Through the comfortable format of furniture, Angelo Arnold presents concepts of metamorphosis, change and subversion. These metamorphic forms deconstruct the functional object to establish a foundation which recall's past memories, stories and uncanny events. Though his reconstructed objects reference a vocabulary of furniture, the removal of the functional aspects subverts the viewer’s expectations and provokes new interpretations. He employs the gallery as a platform in which to establish an imagined environment of familiar upholstered objects with an unfamiliar twist… he calls this work Familiarture.
Sculptor and multi-media artist, Christopher LaVoie deals with themes of domesticity, stasis, and movement, as he deconstructs and reconstructs familiar middleclass objects and furniture. He sees a correlation between re-imagining our material surroundings and re-imagining ourselves. This transformation often looks like everyday objects that have become activated, released from their boxes, their shelves, their stasis. His work re-fabricates the prefabricated, and gives it animated personality.
Just in case (family of three), is the second in a series of sculptures created by Jackson Martin for the sole purpose of satisfying his obsession with preparation. Recently, he and his wife became parents. With the arrival of their daughter a whole new set of worries and concerns have surfaced. Just in case serves to highlight this newfound anxiety and stands as an ominous and foreboding table, exhibiting daily, an apocalyptic future that might be just over the horizon.
Sebastian Martorana’s latest sculpture, Homeland Security Blanket, is carved from marble and depicts a small child wrapped in a blanket. It serves as a humanist, rather than political memorial, focusing on the sacrifice of others for the security of his loved ones and himself. He believes that the importance of a sense of personal security cannot be underestimated, but is often taken for granted and that perhaps the place where safety and security are most precious is the home.
The women in Rachel Bone's paintings are inspired by a range of people: from strangers in the street & public figures in the news to traditional folk heroines. Although the characters themselves are modest, conservative and domestic, they are often sent on unlikely adventures or put up to bizarre tasks. The lack of individuality or independence of the 50's housewife stereotype makes her an entertaining candidate for such adventures. These paintings are an illustrative reminder that there is little more heartbreaking than a person so confined to a personal world of order and practicality, that she doesn't recognize the beauty of nonsense when it surrounds her.
Influenced by her involvement in a number of sustainable building projects, Alyssa Dennis’ drawings explore architecture as it relates to human function. These images represent a level of disconnect by contrasting aspects of post-industrial architecture with natural building techniques. Alyssa currently works as a research assistant for a "green" architect and brings these experiences to her drawings as she "builds" them using natural materials such as ground pigment, graphite and colored pencil.

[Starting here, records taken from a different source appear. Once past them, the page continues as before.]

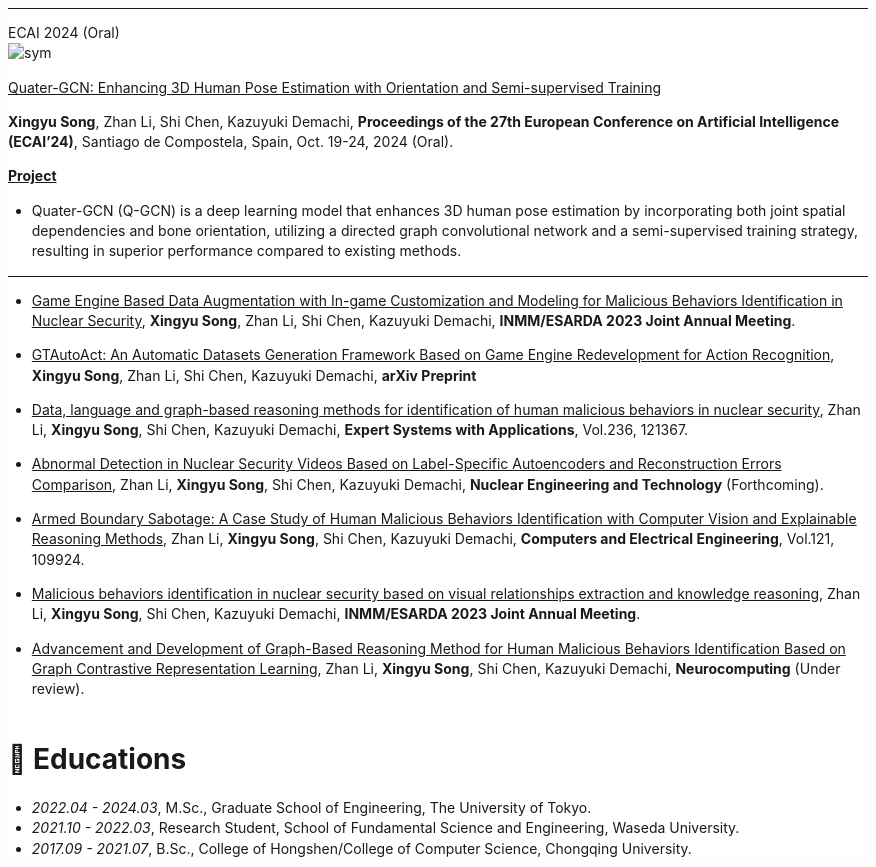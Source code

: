 --------------------------------------------------------------------------------------------------------------------------------------------------------------------------------

<div class='paper-box'><div class='paper-box-image'><div><div class="badge">ECAI 2024 (Oral)</div><img src='images/q_gcn.pdf' alt="sym" width="100%"></div></div>
<div class='paper-box-text' markdown="1">

[Quater-GCN: Enhancing 3D Human Pose Estimation with Orientation and Semi-supervised Training](https://arxiv.org/abs/2404.19279)

**Xingyu Song**, Zhan Li, Shi Chen, Kazuyuki Demachi, **Proceedings of the 27th European Conference on Artificial Intelligence (ECAI’24)**, Santiago de Compostela, Spain, Oct. 19-24, 2024 (Oral).

[**Project**](https://github.com/xingyu-song/q_gcn) <strong><span class='show_paper_citations' data='DhtAFkwAAAAJ:ALROH1vI_8AC'></span></strong>
- Quater-GCN (Q-GCN) is a deep learning model that enhances 3D human pose estimation by incorporating both joint spatial dependencies and bone orientation, utilizing a directed graph convolutional network and a semi-supervised training strategy, resulting in superior performance compared to existing methods.
</div>
</div>

--------------------------------------------------------------------------------------------------------------------------------------------------------------------------------

- [Game Engine Based Data Augmentation with In-game Customization and Modeling for Malicious Behaviors Identification in Nuclear Security](https://resources.inmm.org/sites/default/files/2023-07/finalpaper_223_0418062326.pdf), **Xingyu Song**, Zhan Li, Shi Chen, Kazuyuki Demachi, **INMM/ESARDA 2023 Joint Annual Meeting**.

- [GTAutoAct: An Automatic Datasets Generation Framework Based on Game Engine Redevelopment for Action Recognition](https://arxiv.org/abs/2401.13414), **Xingyu Song**, Zhan Li, Shi Chen, Kazuyuki Demachi, **arXiv Preprint**

- [Data, language and graph-based reasoning methods for identification of human malicious behaviors in nuclear security](https://www.sciencedirect.com/science/article/pii/S0957417423018699), Zhan Li, **Xingyu Song**, Shi Chen, Kazuyuki Demachi, **Expert Systems with Applications**, Vol.236, 121367.

- [Abnormal Detection in Nuclear Security Videos Based on Label-Specific Autoencoders and Reconstruction Errors Comparison]([https://papers.ssrn.com/sol3/papers.cfm?abstract_id=4641399](https://www.sciencedirect.com/science/article/pii/S1738573324004881)), Zhan Li, **Xingyu Song**, Shi Chen, Kazuyuki Demachi, **Nuclear Engineering and Technology** (Forthcoming).

- [Armed Boundary Sabotage: A Case Study of Human Malicious Behaviors Identification with Computer Vision and Explainable Reasoning Methods](https://www.sciencedirect.com/science/article/pii/S0045790624008504), Zhan Li, **Xingyu Song**, Shi Chen, Kazuyuki Demachi, **Computers and Electrical Engineering**, Vol.121, 109924.

- [Malicious behaviors identification in nuclear security based on visual relationships extraction and knowledge reasoning](https://resources.inmm.org/sites/default/files/2023-07/finalpaper_220_0425010228.pdf), Zhan Li, **Xingyu Song**, Shi Chen, Kazuyuki Demachi, **INMM/ESARDA 2023 Joint Annual Meeting**.

- [Advancement and Development of Graph-Based Reasoning Method for Human Malicious Behaviors Identification Based on Graph Contrastive Representation Learning](https://papers.ssrn.com/sol3/papers.cfm?abstract_id=4798853), Zhan Li, **Xingyu Song**, Shi Chen, Kazuyuki Demachi, **Neurocomputing** (Under review).

# 📖 Educations
- *2022.04 - 2024.03*, M.Sc., Graduate School of Engineering, The University of Tokyo. 
- *2021.10 - 2022.03*, Research Student, School of Fundamental Science and Engineering, Waseda University.
- *2017.09 - 2021.07*, B.Sc., College of Hongshen/College of Computer Science, Chongqing University.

Robert Sparrow Jones's narrative vision is a combination of many sources including, landscape, upbringing, faith, family and friends. There is a deep relationship between natural form and human design and his propensity to include architecture within the landscape is a Thoreauvian attempt to coexist with nature. His places and structures hint at human complexity and contradiction and a bold history is revealed as one looks through the layers. Paralleling architecture Jones's loose transparent layers constantly move and pulse like the wealth of wonderful fields, lakes and rivers that are haunted by stories and imply a chance for magic and wonder in an otherwise mundane scene.
James Rieck paints within the language of consumer based advertisements and photographs. His work deals with the illusion of perfection generated through the utopian picture presented in fashion ads: artificial postures that, although seemingly benign, carry with them calculated agendas. Rieck's cool hand, acute cropping, and dramatic scale emphasize the simulated, generating psychological tension and demanding a re-evaluation of what's "real".
Eddie Winter’s photographs are images that encourage retrospective imagination. These images focus on ideas related to domesticity, challenges within memory, and the uncanny circumstances of the human condition. It is his goal to hold the viewer in a state of suspended reading, where he simply suggests the values of intimacy and explores the threshold of description.